Data listing:
##########

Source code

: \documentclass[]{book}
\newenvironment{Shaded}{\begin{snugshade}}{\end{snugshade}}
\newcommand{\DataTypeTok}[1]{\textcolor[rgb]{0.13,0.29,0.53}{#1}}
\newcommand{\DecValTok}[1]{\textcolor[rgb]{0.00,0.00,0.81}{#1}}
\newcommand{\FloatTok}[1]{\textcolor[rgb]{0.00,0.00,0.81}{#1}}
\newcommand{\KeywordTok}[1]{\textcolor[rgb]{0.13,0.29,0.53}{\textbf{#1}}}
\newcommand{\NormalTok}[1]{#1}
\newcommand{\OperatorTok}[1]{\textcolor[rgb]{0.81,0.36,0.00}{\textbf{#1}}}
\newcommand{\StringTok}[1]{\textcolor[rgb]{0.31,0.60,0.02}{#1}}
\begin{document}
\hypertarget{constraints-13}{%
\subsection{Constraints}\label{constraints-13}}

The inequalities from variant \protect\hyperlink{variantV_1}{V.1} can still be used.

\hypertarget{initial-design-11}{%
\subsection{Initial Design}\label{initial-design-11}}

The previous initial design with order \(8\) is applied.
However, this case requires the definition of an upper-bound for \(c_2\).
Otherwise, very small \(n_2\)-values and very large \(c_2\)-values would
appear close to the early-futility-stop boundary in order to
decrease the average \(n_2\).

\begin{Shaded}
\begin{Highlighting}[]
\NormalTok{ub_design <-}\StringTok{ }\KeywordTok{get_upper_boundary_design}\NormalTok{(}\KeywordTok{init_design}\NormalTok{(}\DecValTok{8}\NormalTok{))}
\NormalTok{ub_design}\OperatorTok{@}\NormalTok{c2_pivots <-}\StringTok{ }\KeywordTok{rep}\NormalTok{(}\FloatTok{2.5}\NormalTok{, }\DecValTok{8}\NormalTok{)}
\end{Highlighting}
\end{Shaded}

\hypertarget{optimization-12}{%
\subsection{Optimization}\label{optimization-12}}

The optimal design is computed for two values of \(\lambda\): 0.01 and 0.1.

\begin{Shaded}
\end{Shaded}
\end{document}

##########

Exercise: The full data, transcribed without change, is the expected answer.

Result below:
Source code

: \documentclass[]{book}
\newenvironment{Shaded}{\begin{snugshade}}{\end{snugshade}}
\newcommand{\DataTypeTok}[1]{\textcolor[rgb]{0.13,0.29,0.53}{#1}}
\newcommand{\DecValTok}[1]{\textcolor[rgb]{0.00,0.00,0.81}{#1}}
\newcommand{\FloatTok}[1]{\textcolor[rgb]{0.00,0.00,0.81}{#1}}
\newcommand{\KeywordTok}[1]{\textcolor[rgb]{0.13,0.29,0.53}{\textbf{#1}}}
\newcommand{\NormalTok}[1]{#1}
\newcommand{\OperatorTok}[1]{\textcolor[rgb]{0.81,0.36,0.00}{\textbf{#1}}}
\newcommand{\StringTok}[1]{\textcolor[rgb]{0.31,0.60,0.02}{#1}}
\begin{document}
\hypertarget{constraints-13}{%
\subsection{Constraints}\label{constraints-13}}

The inequalities from variant \protect\hyperlink{variantV_1}{V.1} can still be used.

\hypertarget{initial-design-11}{%
\subsection{Initial Design}\label{initial-design-11}}

The previous initial design with order \(8\) is applied.
However, this case requires the definition of an upper-bound for \(c_2\).
Otherwise, very small \(n_2\)-values and very large \(c_2\)-values would
appear close to the early-futility-stop boundary in order to
decrease the average \(n_2\).

\begin{Shaded}
\begin{Highlighting}[]
\NormalTok{ub_design <-}\StringTok{ }\KeywordTok{get_upper_boundary_design}\NormalTok{(}\KeywordTok{init_design}\NormalTok{(}\DecValTok{8}\NormalTok{))}
\NormalTok{ub_design}\OperatorTok{@}\NormalTok{c2_pivots <-}\StringTok{ }\KeywordTok{rep}\NormalTok{(}\FloatTok{2.5}\NormalTok{, }\DecValTok{8}\NormalTok{)}
\end{Highlighting}
\end{Shaded}

\hypertarget{optimization-12}{%
\subsection{Optimization}\label{optimization-12}}

The optimal design is computed for two values of \(\lambda\): 0.01 and 0.1.

\begin{Shaded}
\end{Shaded}
\end{document}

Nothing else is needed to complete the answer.